Les médias évoquent surtout la dimension «politique» du texte. Les critiques de Léon XIV sont largement vues comme pointant du doigt la Maison Blanche. «L’intérêt croissant de Léon XIV pour le traitement des migrants et ses critiques à l’égard des climato-sceptiques montrent que ses opinions sont intrinsèquement en conflit avec certains des principes fondamentaux de l’administration Trump», note ainsi le Washington Post.

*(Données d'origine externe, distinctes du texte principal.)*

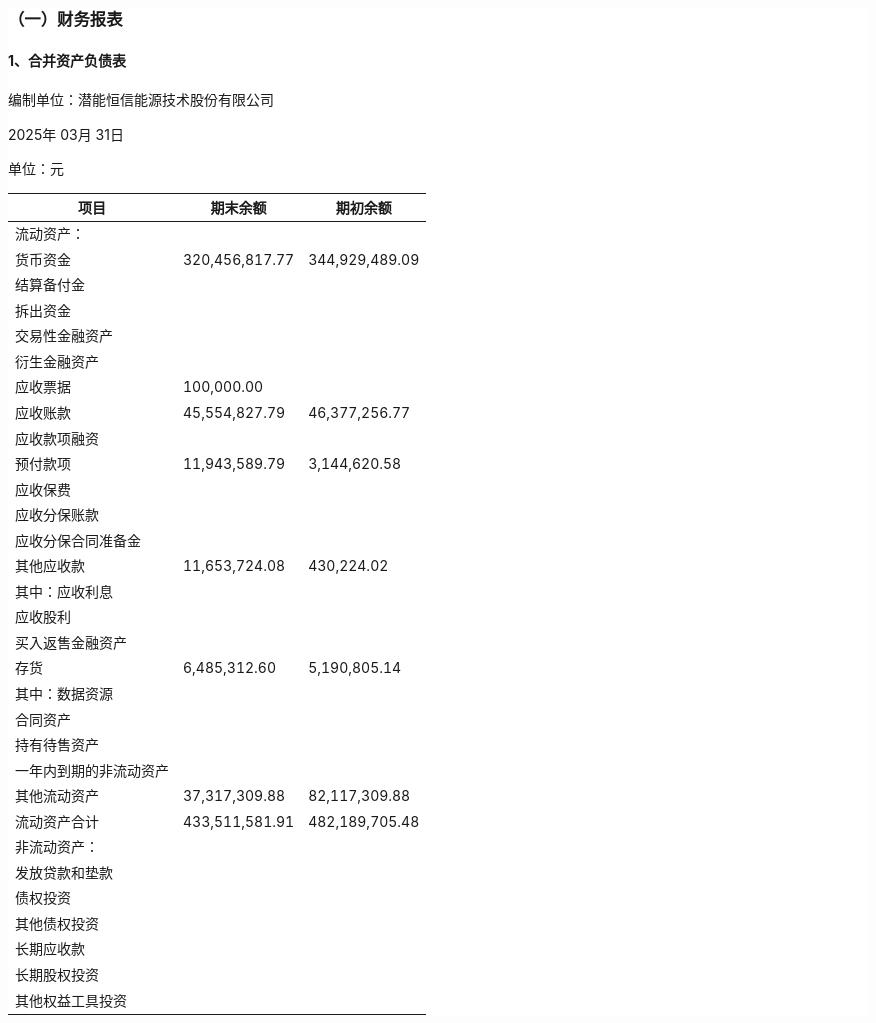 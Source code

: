 ### （一）财务报表  

#### 1、合并资产负债表  

编制单位：潜能恒信能源技术股份有限公司  

2025年 03月 31日  

单位：元  

| 项目|期末余额|期初余额|
| ---|---|---|
| 流动资产：|||
| 货币资金|320,456,817.77|344,929,489.09|
| 结算备付金|||
| 拆出资金|||
| 交易性金融资产|||
| 衍生金融资产|||
| 应收票据|100,000.00||
| 应收账款|45,554,827.79|46,377,256.77|
| 应收款项融资|||
| 预付款项|11,943,589.79|3,144,620.58|
| 应收保费|||
| 应收分保账款|||
| 应收分保合同准备金|||
| 其他应收款|11,653,724.08|430,224.02|
| 其中：应收利息|||
| 应收股利|||
| 买入返售金融资产|||
| 存货|6,485,312.60|5,190,805.14|
| 其中：数据资源|||
| 合同资产|||
| 持有待售资产|||
| 一年内到期的非流动资产|||
| 其他流动资产|37,317,309.88|82,117,309.88|
| 流动资产合计|433,511,581.91|482,189,705.48|
| 非流动资产：|||
| 发放贷款和垫款|||
| 债权投资|||
| 其他债权投资|||
| 长期应收款|||
| 长期股权投资|||
| 其他权益工具投资||| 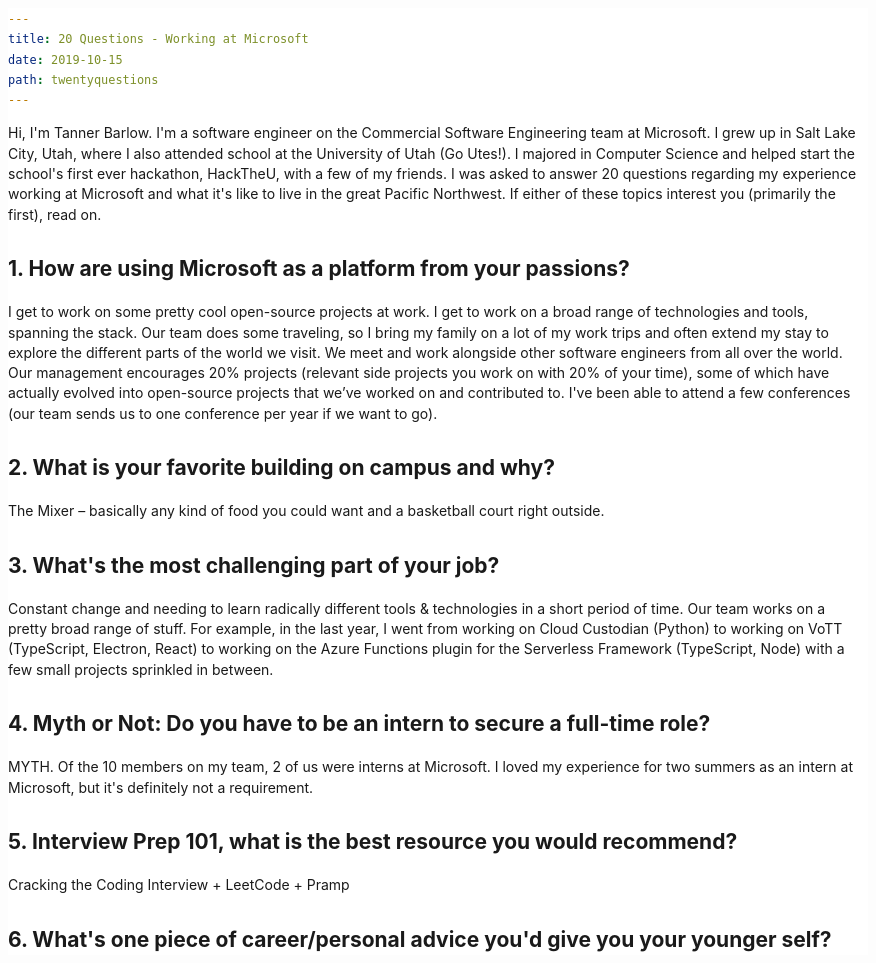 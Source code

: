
 ```yaml
---
title: 20 Questions - Working at Microsoft
date: 2019-10-15
path: twentyquestions
---
```


Hi, I'm Tanner Barlow. I'm a software engineer on the Commercial Software Engineering team at Microsoft. I grew up in Salt Lake City, Utah, where I also attended school at the University of Utah (Go Utes!). I majored in Computer Science and helped start the school's first ever hackathon, HackTheU, with a few of my friends. I was asked to answer 20 questions regarding my experience working at Microsoft and what it's like to live in the great Pacific Northwest. If either of these topics interest you (primarily the first), read on.

## 1. How are using Microsoft as a platform from your passions?

I get to work on some pretty cool open-source projects at work. I get to work on a broad range of technologies and tools, spanning the stack. Our team does some traveling, so I bring my family on a lot of my work trips and often extend my stay to explore the different parts of the world we visit. We meet and work alongside other software engineers from all over the world. Our management encourages 20% projects (relevant side projects you work on with 20% of your time), some of which have actually evolved into open-source projects that we’ve worked on and contributed to. I've been able to attend a few conferences (our team sends us to one conference per year if we want to go).

## 2. What is your favorite building on campus and why?

The Mixer – basically any kind of food you could want and a basketball court right outside.

## 3. What's the most challenging part of your job?

Constant change and needing to learn radically different tools & technologies in a short period of time. Our team works on a pretty broad range of stuff. For example, in the last year, I went from working on Cloud Custodian (Python) to working on VoTT (TypeScript, Electron, React) to working on the Azure Functions plugin for the Serverless Framework (TypeScript, Node) with a few small projects sprinkled in between.

## 4. Myth or Not: Do you have to be an intern to secure a full-time role?

MYTH. Of the 10 members on my team, 2 of us were interns at Microsoft. I loved my experience for two summers as an intern at Microsoft, but it's definitely not a requirement.

## 5. Interview Prep 101, what is the best resource you would recommend?

Cracking the Coding Interview + LeetCode + Pramp

## 6. What's one piece of career/personal advice you'd give you your younger self?
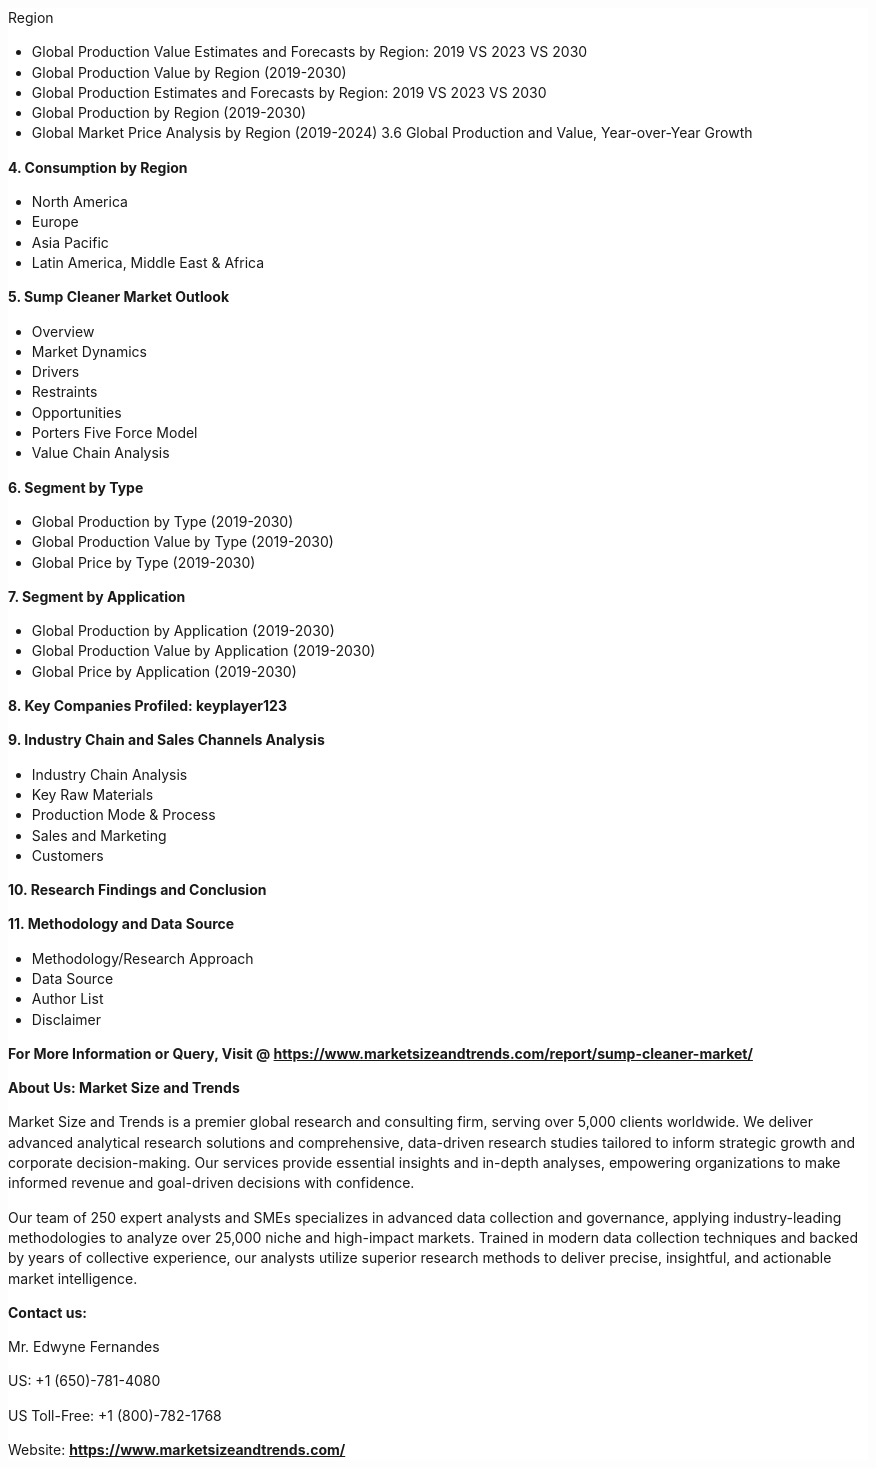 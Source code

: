 Region</strong></p><ul><li>Global Production Value Estimates and Forecasts by Region: 2019 VS 2023 VS 2030</li><li>Global Production Value by Region (2019-2030)</li><li>Global Production Estimates and Forecasts by Region: 2019 VS 2023 VS 2030</li><li>Global Production by Region (2019-2030)</li><li>Global Market Price Analysis by Region (2019-2024) 3.6 Global Production and Value, Year-over-Year Growth</li></ul><p><strong>4. Consumption by Region</strong></p><ul><li>North America</li><li>Europe</li><li>Asia Pacific</li><li>Latin America, Middle East &amp; Africa</li></ul><p><strong>5. Sump Cleaner Market Outlook</strong></p><ul><li>Overview</li><li>Market Dynamics</li><li>Drivers</li><li>Restraints</li><li>Opportunities</li><li>Porters Five Force Model</li><li>Value Chain Analysis&nbsp;</li></ul><p><strong>6. Segment by Type</strong></p><ul><li>Global Production by Type (2019-2030)</li><li>Global Production Value by Type (2019-2030)</li><li>Global Price by Type (2019-2030)</li></ul><p><strong>7. Segment by Application</strong></p><ul><li>Global Production by Application (2019-2030)</li><li>Global Production Value by Application (2019-2030)</li><li>Global Price by Application (2019-2030)</li></ul><p><strong>8. Key Companies Profiled: keyplayer123</strong></p><p><strong>9. Industry Chain and Sales Channels Analysis</strong></p><ul><li>Industry Chain Analysis</li><li>Key Raw Materials</li><li>Production Mode &amp; Process</li><li>Sales and Marketing</li><li>Customers</li></ul><p><strong>10. Research Findings and Conclusion</strong></p><p><strong>11. Methodology and Data Source</strong></p><ul><li>Methodology/Research Approach</li><li>Data Source</li><li>Author List</li><li>Disclaimer</li></ul></p><p><strong>For More Information or Query, Visit @ <a href="https://www.marketsizeandtrends.com/report/sump-cleaner-market/">https://www.marketsizeandtrends.com/report/sump-cleaner-market/</a></strong></p><p><strong>About Us: Market Size and Trends</strong></p><p>Market Size and Trends is a premier global research and consulting firm, serving over 5,000 clients worldwide. We deliver advanced analytical research solutions and comprehensive, data-driven research studies tailored to inform strategic growth and corporate decision-making. Our services provide essential insights and in-depth analyses, empowering organizations to make informed revenue and goal-driven decisions with confidence.</p><p>Our team of 250 expert analysts and SMEs specializes in advanced data collection and governance, applying industry-leading methodologies to analyze over 25,000 niche and high-impact markets. Trained in modern data collection techniques and backed by years of collective experience, our analysts utilize superior research methods to deliver precise, insightful, and actionable market intelligence.</p><p><strong>Contact us:</strong></p><p>Mr. Edwyne Fernandes</p><p>US: +1 (650)-781-4080</p><p>US Toll-Free: +1 (800)-782-1768</p><p>Website: <strong><a href="https://www.marketsizeandtrends.com/">https://www.marketsizeandtrends.com/</a></strong></p>
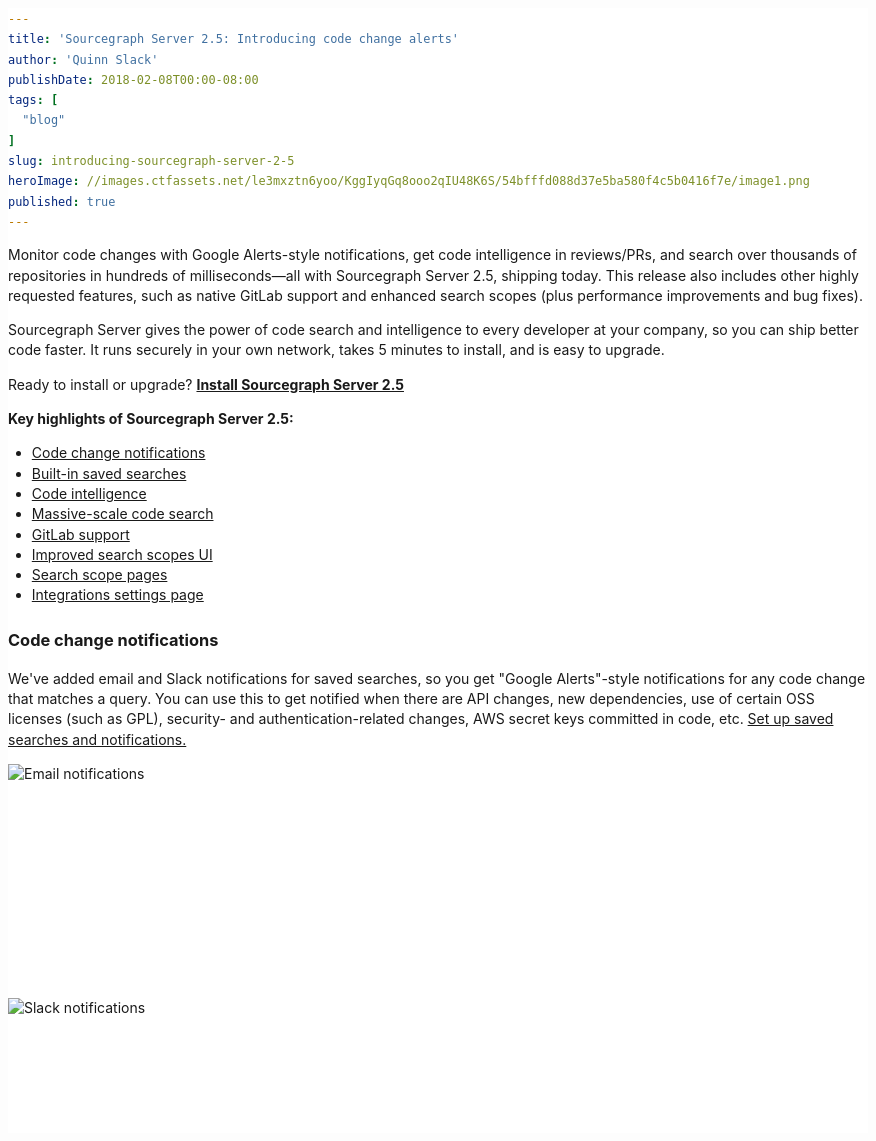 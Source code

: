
 ```yaml
---
title: 'Sourcegraph Server 2.5: Introducing code change alerts'
author: 'Quinn Slack'
publishDate: 2018-02-08T00:00-08:00
tags: [
  "blog"
]
slug: introducing-sourcegraph-server-2-5
heroImage: //images.ctfassets.net/le3mxztn6yoo/KggIyqGq8ooo2qIU48K6S/54bfffd088d37e5ba580f4c5b0416f7e/image1.png
published: true
---
```


Monitor code changes with Google Alerts-style notifications, get code intelligence in reviews/PRs, and search over thousands of repositories in hundreds of milliseconds—all with Sourcegraph Server 2.5, shipping today. This release also includes other highly requested features, such as native GitLab support and enhanced search scopes (plus performance improvements and bug fixes).

Sourcegraph Server gives the power of code search and intelligence to every developer at your company, so you can ship better code faster. It runs securely in your own network, takes 5 minutes to install, and is easy to upgrade.

Ready to install or upgrade? **[Install Sourcegraph Server 2.5](/docs/server)**

**Key highlights of Sourcegraph Server 2.5:**
* [Code change notifications](#code-change-notifications)
* [Built-in saved searches](#built-in-saved-searches)
* [Code intelligence](#code-intelligence)
* [Massive-scale code search](#massive-scale-code-search)
* [GitLab support](#gitlab-support)
* [Improved search scopes UI](#improved-search-scopes-ui)
* [Search scope pages](#search-scope-pages)
* [Integrations settings page](#integrations-settings-page)

### Code change notifications

We've added email and Slack notifications for saved searches, so you get "Google Alerts"-style notifications for any code change that matches a query. You can use this to get notified when there are API changes, new dependencies, use of certain OSS licenses (such as GPL), security- and authentication-related changes, AWS secret keys committed in code, etc. [Set up saved searches and notifications.](/docs/search#saved-searches)

<div class="pa2 ba b--light-8 br2" style="padding-bottom:27.2%;height:0;position:relative;overflow:hidden;"> 

<img alt="Email notifications" src="//images.contentful.com/le3mxztn6yoo/6o9nJRuGk0SkQeSmaKK6I2/833d77958de99c80054c429c288c2d2a/image.png" />

</div>

<div class="pa2 ba b--light-8 br2" style="padding-bottom:15.7%;height:0;position:relative;overflow:hidden;"> 

<img alt="Slack notifications" src="//images.contentful.com/le3mxztn6yoo/4wKs8DV0FGWiI0eeAcKkSW/833d77958de99c80054c429c288c2d2a/image__1_.png" />
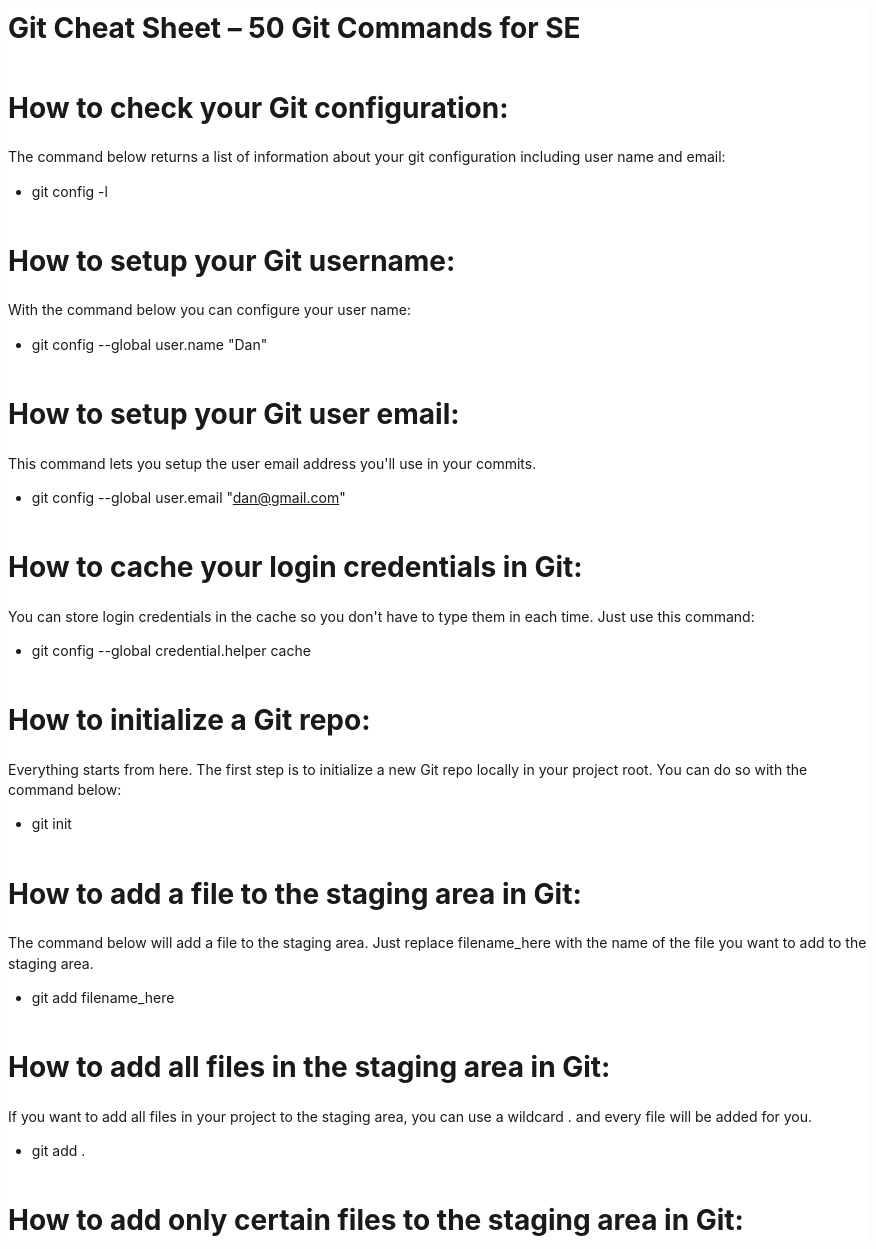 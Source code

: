 # Git Cheat Sheet – 50 Git Commands for SE

# How to check your Git configuration:

The command below returns a list of information about your git configuration including user name and email:
- git config -l

# How to setup your Git username:

With the command below you can configure your user name:
- git config --global user.name "Dan"

# How to setup your Git user email:

This command lets you setup the user email address you'll use in your commits.
- git config --global user.email "dan@gmail.com"

# How to cache your login credentials in Git:

You can store login credentials in the cache so you don't have to type them in each time. Just use this command:
- git config --global credential.helper cache

# How to initialize a Git repo:

Everything starts from here. The first step is to initialize a new Git repo locally in your project root. You can do so with the command below:
- git init

# How to add a file to the staging area in Git:

The command below will add a file to the staging area. Just replace filename_here with the name of the file you want to add to the staging area.
- git add filename_here

# How to add all files in the staging area in Git:

If you want to add all files in your project to the staging area, you can use a wildcard . and every file will be added for you.
- git add .

# How to add only certain files to the staging area in Git:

«Cette redéfinition résonne dans un contexte de montée, dans plusieurs pays, d’un courant populiste de droite radicale, tenant volontiers un discours sur Dieu, mais condamnant l’engagement envers les précaires, écrit encore Mikael Corre dans La Croix. Son emblème: Donald Trump, qui promet ‘d’éradiquer les préjugés antichrétiens’, mais parle de migrants comme ’empoisonnant le sang du pays’ et promet d’expulser de Washington les sans-abri. Dans son discours, et celui de ses relais européens, la pauvreté devient un crime, la compassion une faiblesse, la réussite un signe d’élection.»
Les milieux et la presse de droite n’ont pas (ou pas encore) réagi de façon affirmée à l’exhortation. Le site très conservateur américain LifeSiteNews se contente de rappeler le contenu du texte. Le site français proche des traditionalistes Le Salon Beige relaye également certains passages, sans autre commentaire.
Il apparaît que dans les milieux «anti-François», l’attitude générale consiste à relativiser l’apport de Léon XIV dans Dilexi te, ou de suggérer que le pontife américain n’a pas encore montré son vrai visage. Il est vrai que le nouveau pape n’a fait qu’apporter quelques ajouts et sa signature a un texte déjà largement écrit par son prédécesseur. Lors de la conférence de presse, le cardinal Michael Czerny, préfet du dicastère pour le Service du développement humain intégral, a pourtant assuré que Dilexi te était «à 100% du pape François et à 100% du pape Léon».
« On a l’impression que c’est [Dilexi te, ndlr] une dette envers son prédécesseur et envers ceux qui l’ont élu », relève Luigi Casalini, rédacteur en chef d’un blog traditionaliste consacré à la messe en latin au sujet de l’exhortation. « Léon XIV se révèle-t-il? Je répondrais non, pas encore. Nous verrons dans la prochaine encyclique. Je ne veux pas être optimiste, mais je ne peux pas non plus l’accuser d’être socialiste ou un fervent partisan » de François.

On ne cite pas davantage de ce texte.